Help improve this page
To contribute to this user guide, choose the Edit this page on GitHub link that is located in the right pane of every page.
Troubleshooting control plane egress issues
When using the CUSTOMER_ROUTED control plane egress mode, you are responsible for network connectivity from the control plane ENIs. This page covers common issues and their solutions.
Detect a failing webhook
When the control plane can’t reach a webhook server or OIDC provider, the symptom usually surfaces as a webhook timeout.
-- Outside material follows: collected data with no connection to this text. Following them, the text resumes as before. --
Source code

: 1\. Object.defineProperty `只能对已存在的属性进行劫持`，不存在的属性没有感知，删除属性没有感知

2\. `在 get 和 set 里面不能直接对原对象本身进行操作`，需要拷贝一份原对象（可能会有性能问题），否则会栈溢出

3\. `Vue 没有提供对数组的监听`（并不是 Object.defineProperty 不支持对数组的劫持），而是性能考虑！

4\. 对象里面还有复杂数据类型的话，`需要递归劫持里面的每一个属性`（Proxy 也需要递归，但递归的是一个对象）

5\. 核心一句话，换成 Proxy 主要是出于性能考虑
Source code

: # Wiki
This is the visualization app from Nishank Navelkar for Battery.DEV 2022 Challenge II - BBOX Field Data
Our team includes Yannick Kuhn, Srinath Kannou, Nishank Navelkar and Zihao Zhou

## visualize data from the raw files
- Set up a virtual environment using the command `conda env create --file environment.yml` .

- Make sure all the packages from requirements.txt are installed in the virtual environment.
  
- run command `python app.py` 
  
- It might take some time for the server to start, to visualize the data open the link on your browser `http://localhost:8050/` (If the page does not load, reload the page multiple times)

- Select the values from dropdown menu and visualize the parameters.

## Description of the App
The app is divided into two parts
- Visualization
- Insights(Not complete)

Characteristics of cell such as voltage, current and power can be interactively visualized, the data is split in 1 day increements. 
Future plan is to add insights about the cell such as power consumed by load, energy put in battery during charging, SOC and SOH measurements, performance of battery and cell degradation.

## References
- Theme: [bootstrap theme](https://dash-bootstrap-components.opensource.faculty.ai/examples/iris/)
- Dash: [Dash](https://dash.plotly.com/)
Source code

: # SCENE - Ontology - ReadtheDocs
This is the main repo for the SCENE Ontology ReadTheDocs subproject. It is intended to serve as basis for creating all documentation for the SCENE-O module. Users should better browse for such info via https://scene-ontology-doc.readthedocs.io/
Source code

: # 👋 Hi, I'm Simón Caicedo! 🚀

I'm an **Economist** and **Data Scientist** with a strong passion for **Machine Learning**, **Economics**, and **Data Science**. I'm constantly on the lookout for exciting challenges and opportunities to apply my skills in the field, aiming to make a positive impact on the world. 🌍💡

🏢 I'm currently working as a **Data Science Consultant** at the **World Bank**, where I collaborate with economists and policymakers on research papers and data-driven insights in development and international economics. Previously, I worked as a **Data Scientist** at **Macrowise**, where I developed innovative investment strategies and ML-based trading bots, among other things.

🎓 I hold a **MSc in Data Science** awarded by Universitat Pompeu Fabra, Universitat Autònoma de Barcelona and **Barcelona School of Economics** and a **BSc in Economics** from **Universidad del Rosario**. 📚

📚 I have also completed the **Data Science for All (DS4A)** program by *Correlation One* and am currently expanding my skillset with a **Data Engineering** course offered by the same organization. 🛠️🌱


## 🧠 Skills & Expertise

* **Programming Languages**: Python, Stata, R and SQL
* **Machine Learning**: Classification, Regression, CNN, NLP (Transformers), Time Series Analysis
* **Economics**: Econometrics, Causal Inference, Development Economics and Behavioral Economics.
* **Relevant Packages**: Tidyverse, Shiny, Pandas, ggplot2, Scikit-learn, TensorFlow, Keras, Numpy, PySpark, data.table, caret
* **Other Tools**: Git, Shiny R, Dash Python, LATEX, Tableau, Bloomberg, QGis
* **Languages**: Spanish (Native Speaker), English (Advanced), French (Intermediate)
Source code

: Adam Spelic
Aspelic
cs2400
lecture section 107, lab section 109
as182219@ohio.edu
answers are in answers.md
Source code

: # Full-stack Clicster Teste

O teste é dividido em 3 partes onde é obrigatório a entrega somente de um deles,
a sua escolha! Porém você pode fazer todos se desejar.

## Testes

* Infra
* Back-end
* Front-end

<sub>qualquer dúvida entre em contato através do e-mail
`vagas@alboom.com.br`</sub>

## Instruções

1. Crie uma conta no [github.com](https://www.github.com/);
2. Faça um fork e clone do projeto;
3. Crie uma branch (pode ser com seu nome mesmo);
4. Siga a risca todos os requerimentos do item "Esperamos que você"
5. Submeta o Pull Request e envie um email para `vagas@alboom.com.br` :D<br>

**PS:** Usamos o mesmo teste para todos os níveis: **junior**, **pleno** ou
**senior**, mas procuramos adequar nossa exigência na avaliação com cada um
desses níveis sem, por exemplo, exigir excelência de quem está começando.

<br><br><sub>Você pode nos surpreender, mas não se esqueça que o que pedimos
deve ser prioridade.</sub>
To confirm, create or modify a resource that triggers the webhook and check the error:
kubectl apply -f my-resource.yaml
A connectivity or DNS failure typically returns an error similar to the following:
Error from server (InternalError): error when creating "my-resource.yaml": Internal error occurred: failed calling webhook "my-webhook.example.com": failed to call webhook: Post "https://my-webhook.example.com/validate?timeout=10s": context deadline exceeded
You can also check recent events for webhook errors across the cluster:
kubectl get events --all-namespaces --field-selector reason=FailedCreate
-
If the error is a timeout (
context deadline exceeded) or connection refused, the control plane can’t reach the webhook endpoint. See No egress route to the required endpoints, NACLs blocking webhook or control plane traffic, and Security groups preventing access. -
If the error mentions a DNS or no such host failure, the control plane can’t resolve the endpoint. See DHCP option set refresh failure.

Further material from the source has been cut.